Leave out each picture. Repeat everything else in the records exactly.

[DATA FOR THE TASK Boundary: Start]

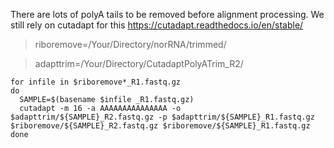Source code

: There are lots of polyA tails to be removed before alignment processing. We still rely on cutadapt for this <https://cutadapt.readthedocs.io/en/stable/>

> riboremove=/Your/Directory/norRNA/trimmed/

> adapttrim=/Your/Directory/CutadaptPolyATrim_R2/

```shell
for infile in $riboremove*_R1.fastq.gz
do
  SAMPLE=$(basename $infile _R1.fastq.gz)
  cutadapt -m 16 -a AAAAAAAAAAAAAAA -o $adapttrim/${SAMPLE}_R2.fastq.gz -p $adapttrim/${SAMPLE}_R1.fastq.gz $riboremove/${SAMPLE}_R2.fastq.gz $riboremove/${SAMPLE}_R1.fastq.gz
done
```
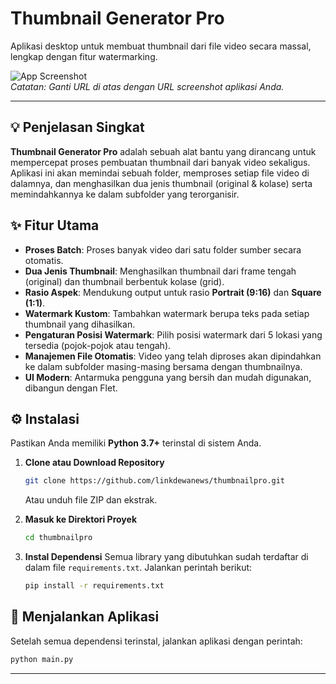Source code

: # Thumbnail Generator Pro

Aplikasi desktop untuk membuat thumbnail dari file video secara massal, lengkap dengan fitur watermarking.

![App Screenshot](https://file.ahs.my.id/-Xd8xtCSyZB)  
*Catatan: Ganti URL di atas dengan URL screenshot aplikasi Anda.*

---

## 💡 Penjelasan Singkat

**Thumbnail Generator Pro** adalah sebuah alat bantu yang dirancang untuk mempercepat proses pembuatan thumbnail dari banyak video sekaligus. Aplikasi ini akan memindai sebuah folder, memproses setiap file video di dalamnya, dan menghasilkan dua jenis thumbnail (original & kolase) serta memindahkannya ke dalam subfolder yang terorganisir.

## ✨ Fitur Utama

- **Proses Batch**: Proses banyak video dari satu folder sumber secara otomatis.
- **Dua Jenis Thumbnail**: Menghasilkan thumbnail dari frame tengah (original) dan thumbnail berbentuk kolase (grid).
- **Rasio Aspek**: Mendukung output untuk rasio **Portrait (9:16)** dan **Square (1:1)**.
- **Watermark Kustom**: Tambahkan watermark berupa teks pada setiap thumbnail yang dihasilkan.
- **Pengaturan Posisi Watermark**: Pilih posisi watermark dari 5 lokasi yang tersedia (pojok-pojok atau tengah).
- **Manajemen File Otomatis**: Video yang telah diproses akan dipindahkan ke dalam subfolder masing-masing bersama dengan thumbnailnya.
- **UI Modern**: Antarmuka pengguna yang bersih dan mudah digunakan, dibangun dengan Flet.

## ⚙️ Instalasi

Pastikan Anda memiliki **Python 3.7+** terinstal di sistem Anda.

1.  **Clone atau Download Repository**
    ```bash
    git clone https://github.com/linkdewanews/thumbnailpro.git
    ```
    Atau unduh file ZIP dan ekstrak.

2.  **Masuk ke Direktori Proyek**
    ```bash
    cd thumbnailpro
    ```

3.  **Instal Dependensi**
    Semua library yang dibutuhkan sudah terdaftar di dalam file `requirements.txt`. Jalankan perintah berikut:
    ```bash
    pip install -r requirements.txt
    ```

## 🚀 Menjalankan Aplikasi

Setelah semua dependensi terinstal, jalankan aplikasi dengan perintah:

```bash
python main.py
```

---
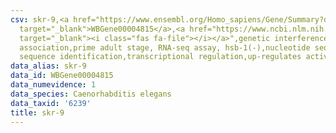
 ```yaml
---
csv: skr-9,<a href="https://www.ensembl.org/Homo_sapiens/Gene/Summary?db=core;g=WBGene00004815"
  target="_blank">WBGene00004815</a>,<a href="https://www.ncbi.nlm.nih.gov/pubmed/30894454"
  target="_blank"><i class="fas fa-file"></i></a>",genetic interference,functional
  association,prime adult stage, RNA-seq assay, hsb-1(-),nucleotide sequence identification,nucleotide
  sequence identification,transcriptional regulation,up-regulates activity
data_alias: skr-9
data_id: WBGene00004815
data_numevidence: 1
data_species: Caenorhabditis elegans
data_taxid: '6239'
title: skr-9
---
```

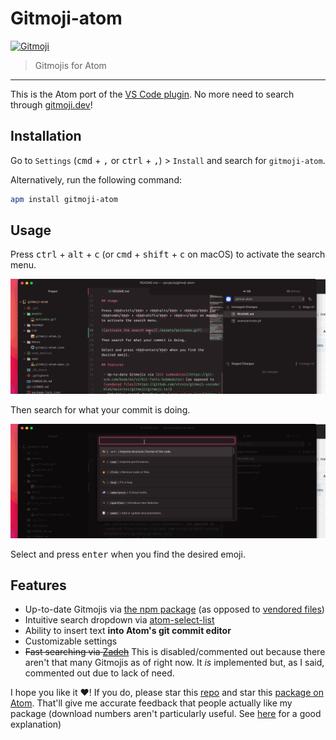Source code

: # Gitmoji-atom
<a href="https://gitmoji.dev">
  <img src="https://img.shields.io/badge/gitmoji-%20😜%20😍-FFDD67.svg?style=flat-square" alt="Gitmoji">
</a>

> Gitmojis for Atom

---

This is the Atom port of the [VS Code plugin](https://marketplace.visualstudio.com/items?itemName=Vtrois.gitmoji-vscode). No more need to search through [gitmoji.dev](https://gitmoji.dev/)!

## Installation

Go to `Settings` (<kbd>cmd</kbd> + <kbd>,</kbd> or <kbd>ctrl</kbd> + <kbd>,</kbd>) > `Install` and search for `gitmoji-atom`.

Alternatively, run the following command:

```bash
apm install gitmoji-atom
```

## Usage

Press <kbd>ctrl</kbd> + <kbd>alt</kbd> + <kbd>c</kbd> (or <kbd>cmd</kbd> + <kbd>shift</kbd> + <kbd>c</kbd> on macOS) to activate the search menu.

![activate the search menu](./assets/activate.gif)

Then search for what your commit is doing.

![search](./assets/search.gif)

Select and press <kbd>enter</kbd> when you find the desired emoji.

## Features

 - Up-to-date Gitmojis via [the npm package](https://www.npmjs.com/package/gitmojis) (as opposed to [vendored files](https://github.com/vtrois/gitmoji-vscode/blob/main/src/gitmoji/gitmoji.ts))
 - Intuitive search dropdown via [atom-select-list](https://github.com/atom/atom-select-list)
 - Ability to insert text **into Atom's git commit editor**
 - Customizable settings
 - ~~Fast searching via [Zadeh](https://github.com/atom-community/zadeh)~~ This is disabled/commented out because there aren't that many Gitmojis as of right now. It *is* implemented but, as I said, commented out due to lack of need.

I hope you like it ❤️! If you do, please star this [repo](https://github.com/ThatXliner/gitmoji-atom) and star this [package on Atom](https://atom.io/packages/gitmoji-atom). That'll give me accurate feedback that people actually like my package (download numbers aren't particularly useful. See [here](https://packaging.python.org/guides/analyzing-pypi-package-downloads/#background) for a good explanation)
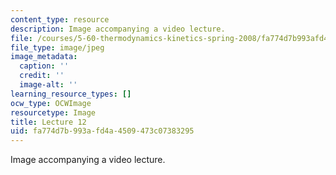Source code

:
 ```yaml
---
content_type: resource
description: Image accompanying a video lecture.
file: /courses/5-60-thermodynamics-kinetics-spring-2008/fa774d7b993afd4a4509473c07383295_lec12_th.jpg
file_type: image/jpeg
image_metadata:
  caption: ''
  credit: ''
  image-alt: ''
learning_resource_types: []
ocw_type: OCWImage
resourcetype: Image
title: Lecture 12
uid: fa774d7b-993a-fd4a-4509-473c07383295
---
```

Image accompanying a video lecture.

[DATA FOR THE TASK Boundary: End]

TASK RESULT:
Source code

: There are lots of polyA tails to be removed before alignment processing. We still rely on cutadapt for this <https://cutadapt.readthedocs.io/en/stable/>

> riboremove=/Your/Directory/norRNA/trimmed/

> adapttrim=/Your/Directory/CutadaptPolyATrim_R2/

```shell
for infile in $riboremove*_R1.fastq.gz
do
  SAMPLE=$(basename $infile _R1.fastq.gz)
  cutadapt -m 16 -a AAAAAAAAAAAAAAA -o $adapttrim/${SAMPLE}_R2.fastq.gz -p $adapttrim/${SAMPLE}_R1.fastq.gz $riboremove/${SAMPLE}_R2.fastq.gz $riboremove/${SAMPLE}_R1.fastq.gz
done
```
Source code

: # Thumbnail Generator Pro

Aplikasi desktop untuk membuat thumbnail dari file video secara massal, lengkap dengan fitur watermarking.

![App Screenshot](https://file.ahs.my.id/-Xd8xtCSyZB)  
*Catatan: Ganti URL di atas dengan URL screenshot aplikasi Anda.*

---

## 💡 Penjelasan Singkat

**Thumbnail Generator Pro** adalah sebuah alat bantu yang dirancang untuk mempercepat proses pembuatan thumbnail dari banyak video sekaligus. Aplikasi ini akan memindai sebuah folder, memproses setiap file video di dalamnya, dan menghasilkan dua jenis thumbnail (original & kolase) serta memindahkannya ke dalam subfolder yang terorganisir.

## ✨ Fitur Utama

- **Proses Batch**: Proses banyak video dari satu folder sumber secara otomatis.
- **Dua Jenis Thumbnail**: Menghasilkan thumbnail dari frame tengah (original) dan thumbnail berbentuk kolase (grid).
- **Rasio Aspek**: Mendukung output untuk rasio **Portrait (9:16)** dan **Square (1:1)**.
- **Watermark Kustom**: Tambahkan watermark berupa teks pada setiap thumbnail yang dihasilkan.
- **Pengaturan Posisi Watermark**: Pilih posisi watermark dari 5 lokasi yang tersedia (pojok-pojok atau tengah).
- **Manajemen File Otomatis**: Video yang telah diproses akan dipindahkan ke dalam subfolder masing-masing bersama dengan thumbnailnya.
- **UI Modern**: Antarmuka pengguna yang bersih dan mudah digunakan, dibangun dengan Flet.

## ⚙️ Instalasi

Pastikan Anda memiliki **Python 3.7+** terinstal di sistem Anda.

1.  **Clone atau Download Repository**
    ```bash
    git clone https://github.com/linkdewanews/thumbnailpro.git
    ```
    Atau unduh file ZIP dan ekstrak.

2.  **Masuk ke Direktori Proyek**
    ```bash
    cd thumbnailpro
    ```

3.  **Instal Dependensi**
    Semua library yang dibutuhkan sudah terdaftar di dalam file `requirements.txt`. Jalankan perintah berikut:
    ```bash
    pip install -r requirements.txt
    ```

## 🚀 Menjalankan Aplikasi

Setelah semua dependensi terinstal, jalankan aplikasi dengan perintah:

```bash
python main.py
```

---
 ```yaml
---
csv: skr-9,<a href="https://www.ensembl.org/Homo_sapiens/Gene/Summary?db=core;g=WBGene00004815"
  target="_blank">WBGene00004815</a>,<a href="https://www.ncbi.nlm.nih.gov/pubmed/30894454"
  target="_blank"><i class="fas fa-file"></i></a>",genetic interference,functional
  association,prime adult stage, RNA-seq assay, hsb-1(-),nucleotide sequence identification,nucleotide
  sequence identification,transcriptional regulation,up-regulates activity
data_alias: skr-9
data_id: WBGene00004815
data_numevidence: 1
data_species: Caenorhabditis elegans
data_taxid: '6239'
title: skr-9
---
```

Source code

: # Gitmoji-atom
<a href="https://gitmoji.dev">
  <img src="https://img.shields.io/badge/gitmoji-%20😜%20😍-FFDD67.svg?style=flat-square" alt="Gitmoji">
</a>

> Gitmojis for Atom

---

This is the Atom port of the [VS Code plugin](https://marketplace.visualstudio.com/items?itemName=Vtrois.gitmoji-vscode). No more need to search through [gitmoji.dev](https://gitmoji.dev/)!

## Installation

Go to `Settings` (<kbd>cmd</kbd> + <kbd>,</kbd> or <kbd>ctrl</kbd> + <kbd>,</kbd>) > `Install` and search for `gitmoji-atom`.

Alternatively, run the following command:

```bash
apm install gitmoji-atom
```

## Usage

Press <kbd>ctrl</kbd> + <kbd>alt</kbd> + <kbd>c</kbd> (or <kbd>cmd</kbd> + <kbd>shift</kbd> + <kbd>c</kbd> on macOS) to activate the search menu.

![activate the search menu](./assets/activate.gif)

Then search for what your commit is doing.

![search](./assets/search.gif)

Select and press <kbd>enter</kbd> when you find the desired emoji.

## Features

 - Up-to-date Gitmojis via [the npm package](https://www.npmjs.com/package/gitmojis) (as opposed to [vendored files](https://github.com/vtrois/gitmoji-vscode/blob/main/src/gitmoji/gitmoji.ts))
 - Intuitive search dropdown via [atom-select-list](https://github.com/atom/atom-select-list)
 - Ability to insert text **into Atom's git commit editor**
 - Customizable settings
 - ~~Fast searching via [Zadeh](https://github.com/atom-community/zadeh)~~ This is disabled/commented out because there aren't that many Gitmojis as of right now. It *is* implemented but, as I said, commented out due to lack of need.

I hope you like it ❤️! If you do, please star this [repo](https://github.com/ThatXliner/gitmoji-atom) and star this [package on Atom](https://atom.io/packages/gitmoji-atom). That'll give me accurate feedback that people actually like my package (download numbers aren't particularly useful. See [here](https://packaging.python.org/guides/analyzing-pypi-package-downloads/#background) for a good explanation)
Source code

:
 ```yaml
---
content_type: resource
description: Image accompanying a video lecture.
file: /courses/5-60-thermodynamics-kinetics-spring-2008/fa774d7b993afd4a4509473c07383295_lec12_th.jpg
file_type: image/jpeg
image_metadata:
  caption: ''
  credit: ''
  image-alt: ''
learning_resource_types: []
ocw_type: OCWImage
resourcetype: Image
title: Lecture 12
uid: fa774d7b-993a-fd4a-4509-473c07383295
---
```

Image accompanying a video lecture.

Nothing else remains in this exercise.